[Stored data entries]
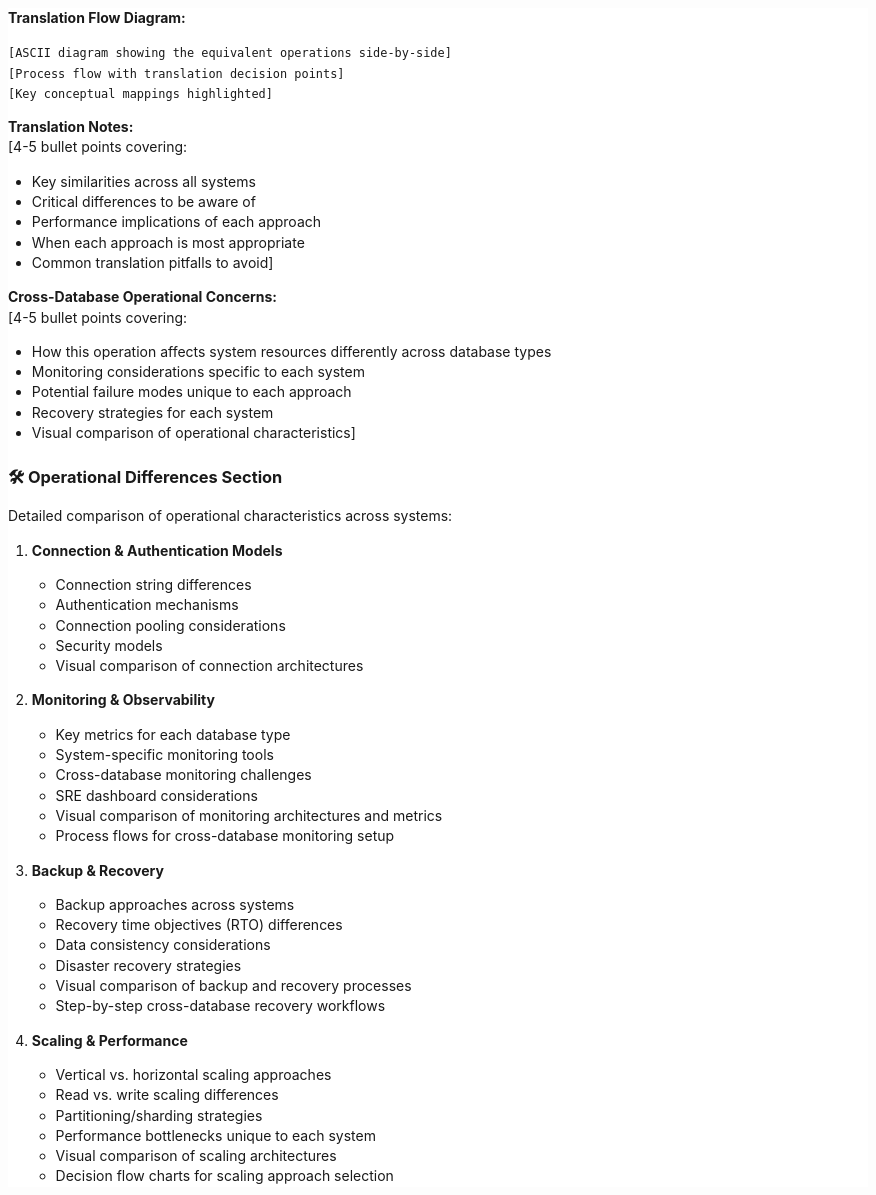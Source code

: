 **Translation Flow Diagram:**  
```
[ASCII diagram showing the equivalent operations side-by-side]
[Process flow with translation decision points]
[Key conceptual mappings highlighted]
```

**Translation Notes:**  
[4-5 bullet points covering:
- Key similarities across all systems
- Critical differences to be aware of
- Performance implications of each approach
- When each approach is most appropriate
- Common translation pitfalls to avoid]

**Cross-Database Operational Concerns:**  
[4-5 bullet points covering:
- How this operation affects system resources differently across database types
- Monitoring considerations specific to each system
- Potential failure modes unique to each approach
- Recovery strategies for each system
- Visual comparison of operational characteristics]

### 🛠️ Operational Differences Section
Detailed comparison of operational characteristics across systems:

1. **Connection & Authentication Models**
   * Connection string differences
   * Authentication mechanisms
   * Connection pooling considerations
   * Security models
   * Visual comparison of connection architectures

2. **Monitoring & Observability**
   * Key metrics for each database type
   * System-specific monitoring tools
   * Cross-database monitoring challenges
   * SRE dashboard considerations
   * Visual comparison of monitoring architectures and metrics
   * Process flows for cross-database monitoring setup

3. **Backup & Recovery**
   * Backup approaches across systems
   * Recovery time objectives (RTO) differences
   * Data consistency considerations
   * Disaster recovery strategies
   * Visual comparison of backup and recovery processes
   * Step-by-step cross-database recovery workflows

4. **Scaling & Performance**
   * Vertical vs. horizontal scaling approaches
   * Read vs. write scaling differences
   * Partitioning/sharding strategies
   * Performance bottlenecks unique to each system
   * Visual comparison of scaling architectures
   * Decision flow charts for scaling approach selection
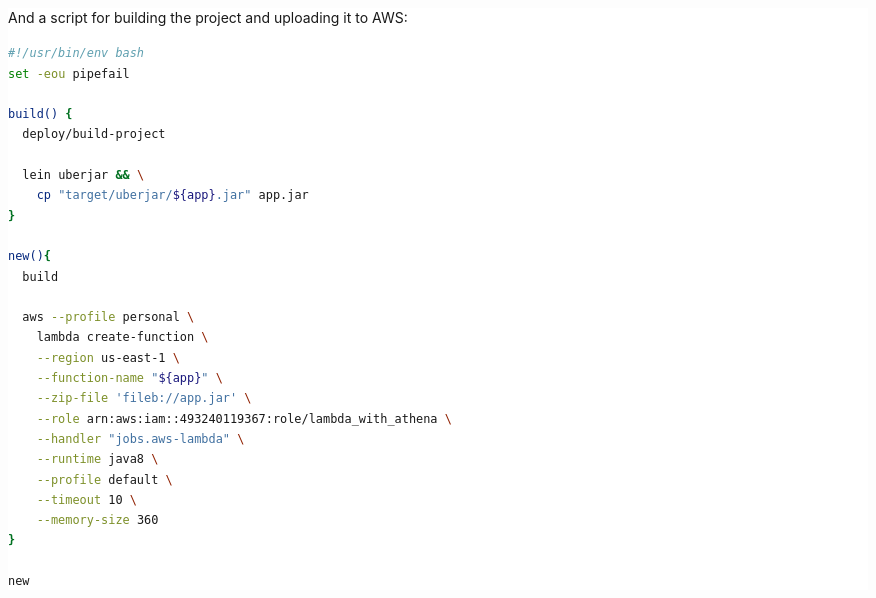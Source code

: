 And a script for building the project and uploading it to AWS:

```bash
#!/usr/bin/env bash
set -eou pipefail

build() {
  deploy/build-project

  lein uberjar && \
    cp "target/uberjar/${app}.jar" app.jar
}

new(){
  build

  aws --profile personal \
    lambda create-function \
    --region us-east-1 \
    --function-name "${app}" \
    --zip-file 'fileb://app.jar' \
    --role arn:aws:iam::493240119367:role/lambda_with_athena \
    --handler "jobs.aws-lambda" \
    --runtime java8 \
    --profile default \
    --timeout 10 \
    --memory-size 360
}

new
```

THE PROBLEM: Report how many lines of the entries hold the string "each". Provide the number alone.

WRITTEN ANSWER: 7